Copy out every line in the entries below that includes "Position".

Information shown: Begin

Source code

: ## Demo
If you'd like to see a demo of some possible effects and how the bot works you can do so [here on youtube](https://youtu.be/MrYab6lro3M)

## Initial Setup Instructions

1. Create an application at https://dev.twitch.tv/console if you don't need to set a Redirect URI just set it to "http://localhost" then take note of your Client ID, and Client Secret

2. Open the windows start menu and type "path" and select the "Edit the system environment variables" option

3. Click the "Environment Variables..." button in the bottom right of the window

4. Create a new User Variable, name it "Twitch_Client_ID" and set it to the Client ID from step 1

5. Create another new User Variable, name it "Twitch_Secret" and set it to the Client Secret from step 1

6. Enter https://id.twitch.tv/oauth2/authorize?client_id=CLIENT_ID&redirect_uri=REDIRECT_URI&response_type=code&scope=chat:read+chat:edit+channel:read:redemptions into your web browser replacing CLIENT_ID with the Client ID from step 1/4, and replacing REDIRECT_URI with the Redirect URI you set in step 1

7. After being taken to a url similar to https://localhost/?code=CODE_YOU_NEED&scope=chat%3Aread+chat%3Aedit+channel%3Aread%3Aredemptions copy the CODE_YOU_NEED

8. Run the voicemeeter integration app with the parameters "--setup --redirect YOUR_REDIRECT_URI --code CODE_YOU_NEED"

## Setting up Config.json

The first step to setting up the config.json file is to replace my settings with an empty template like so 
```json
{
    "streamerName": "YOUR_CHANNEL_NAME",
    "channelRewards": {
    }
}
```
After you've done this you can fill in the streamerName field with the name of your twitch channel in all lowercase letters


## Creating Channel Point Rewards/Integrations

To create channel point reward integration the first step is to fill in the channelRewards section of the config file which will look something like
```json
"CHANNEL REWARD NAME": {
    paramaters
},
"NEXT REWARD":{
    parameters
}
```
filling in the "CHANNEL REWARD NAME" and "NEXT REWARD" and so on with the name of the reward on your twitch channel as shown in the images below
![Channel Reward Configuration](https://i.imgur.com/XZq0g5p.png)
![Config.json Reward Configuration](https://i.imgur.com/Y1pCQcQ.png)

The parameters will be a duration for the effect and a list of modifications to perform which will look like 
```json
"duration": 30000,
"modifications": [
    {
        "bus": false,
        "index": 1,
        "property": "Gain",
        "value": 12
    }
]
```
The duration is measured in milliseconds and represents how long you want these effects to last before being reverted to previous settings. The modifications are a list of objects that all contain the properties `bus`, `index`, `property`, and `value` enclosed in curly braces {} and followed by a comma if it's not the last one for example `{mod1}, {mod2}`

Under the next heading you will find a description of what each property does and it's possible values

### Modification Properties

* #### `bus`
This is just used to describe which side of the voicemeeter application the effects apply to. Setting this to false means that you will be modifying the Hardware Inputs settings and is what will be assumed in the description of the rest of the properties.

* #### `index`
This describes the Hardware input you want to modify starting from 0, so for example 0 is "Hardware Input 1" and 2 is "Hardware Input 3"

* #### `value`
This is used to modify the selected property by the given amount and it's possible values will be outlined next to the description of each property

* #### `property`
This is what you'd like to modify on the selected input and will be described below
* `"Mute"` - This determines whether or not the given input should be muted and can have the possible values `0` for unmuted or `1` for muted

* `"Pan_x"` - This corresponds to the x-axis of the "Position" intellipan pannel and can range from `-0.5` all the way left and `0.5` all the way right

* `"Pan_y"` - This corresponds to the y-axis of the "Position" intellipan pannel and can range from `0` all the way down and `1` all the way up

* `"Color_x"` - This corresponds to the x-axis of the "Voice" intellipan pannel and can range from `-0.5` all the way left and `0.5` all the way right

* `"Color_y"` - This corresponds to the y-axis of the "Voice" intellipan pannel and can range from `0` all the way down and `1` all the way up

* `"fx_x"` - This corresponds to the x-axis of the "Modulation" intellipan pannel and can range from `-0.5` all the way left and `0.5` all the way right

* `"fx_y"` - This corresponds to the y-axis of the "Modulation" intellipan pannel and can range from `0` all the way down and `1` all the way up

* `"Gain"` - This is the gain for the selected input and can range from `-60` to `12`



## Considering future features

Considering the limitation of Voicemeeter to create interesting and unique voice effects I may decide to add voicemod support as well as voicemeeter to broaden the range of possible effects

Information shown: End
Information shown: Begin

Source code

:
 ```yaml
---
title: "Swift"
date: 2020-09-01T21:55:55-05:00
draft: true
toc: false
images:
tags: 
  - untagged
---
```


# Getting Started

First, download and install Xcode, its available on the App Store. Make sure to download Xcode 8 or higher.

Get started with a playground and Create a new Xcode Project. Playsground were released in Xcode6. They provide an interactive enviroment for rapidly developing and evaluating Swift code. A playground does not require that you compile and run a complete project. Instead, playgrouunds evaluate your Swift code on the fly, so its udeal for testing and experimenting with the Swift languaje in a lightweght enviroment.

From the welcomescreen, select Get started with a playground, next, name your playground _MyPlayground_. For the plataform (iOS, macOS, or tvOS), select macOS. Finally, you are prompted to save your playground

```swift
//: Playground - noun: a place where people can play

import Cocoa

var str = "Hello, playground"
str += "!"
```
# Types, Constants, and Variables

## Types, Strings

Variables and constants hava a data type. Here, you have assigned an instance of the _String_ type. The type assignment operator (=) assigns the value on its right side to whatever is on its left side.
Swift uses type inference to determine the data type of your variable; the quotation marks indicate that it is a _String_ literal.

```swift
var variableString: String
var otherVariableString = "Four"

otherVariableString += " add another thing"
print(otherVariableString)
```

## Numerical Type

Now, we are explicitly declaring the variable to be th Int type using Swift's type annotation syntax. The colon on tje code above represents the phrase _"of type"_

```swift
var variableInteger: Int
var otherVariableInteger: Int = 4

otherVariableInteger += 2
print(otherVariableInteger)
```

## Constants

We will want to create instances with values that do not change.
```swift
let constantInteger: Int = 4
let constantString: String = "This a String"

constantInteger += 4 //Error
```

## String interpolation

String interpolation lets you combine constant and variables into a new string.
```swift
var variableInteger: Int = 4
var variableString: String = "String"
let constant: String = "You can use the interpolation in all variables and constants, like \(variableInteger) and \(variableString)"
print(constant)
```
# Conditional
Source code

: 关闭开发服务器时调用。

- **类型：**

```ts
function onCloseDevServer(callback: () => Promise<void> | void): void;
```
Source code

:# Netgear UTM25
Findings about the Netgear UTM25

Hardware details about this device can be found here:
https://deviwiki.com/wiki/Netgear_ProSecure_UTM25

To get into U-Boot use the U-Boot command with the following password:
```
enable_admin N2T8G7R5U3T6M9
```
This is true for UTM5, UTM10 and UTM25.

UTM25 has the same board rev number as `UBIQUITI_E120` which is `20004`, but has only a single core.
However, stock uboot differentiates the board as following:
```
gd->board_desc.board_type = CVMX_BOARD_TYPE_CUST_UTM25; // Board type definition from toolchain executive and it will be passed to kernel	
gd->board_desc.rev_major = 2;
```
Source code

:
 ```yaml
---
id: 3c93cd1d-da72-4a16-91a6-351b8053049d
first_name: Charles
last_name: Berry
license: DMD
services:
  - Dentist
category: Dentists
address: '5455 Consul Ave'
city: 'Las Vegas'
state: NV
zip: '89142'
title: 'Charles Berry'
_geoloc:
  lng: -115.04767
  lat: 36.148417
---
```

Information shown: End

### [Your solution]
* `"Pan_x"` - This corresponds to the x-axis of the "Position" intellipan pannel and can range from `-0.5` all the way left and `0.5` all the way right
* `"Pan_y"` - This corresponds to the y-axis of the "Position" intellipan pannel and can range from `0` all the way down and `1` all the way up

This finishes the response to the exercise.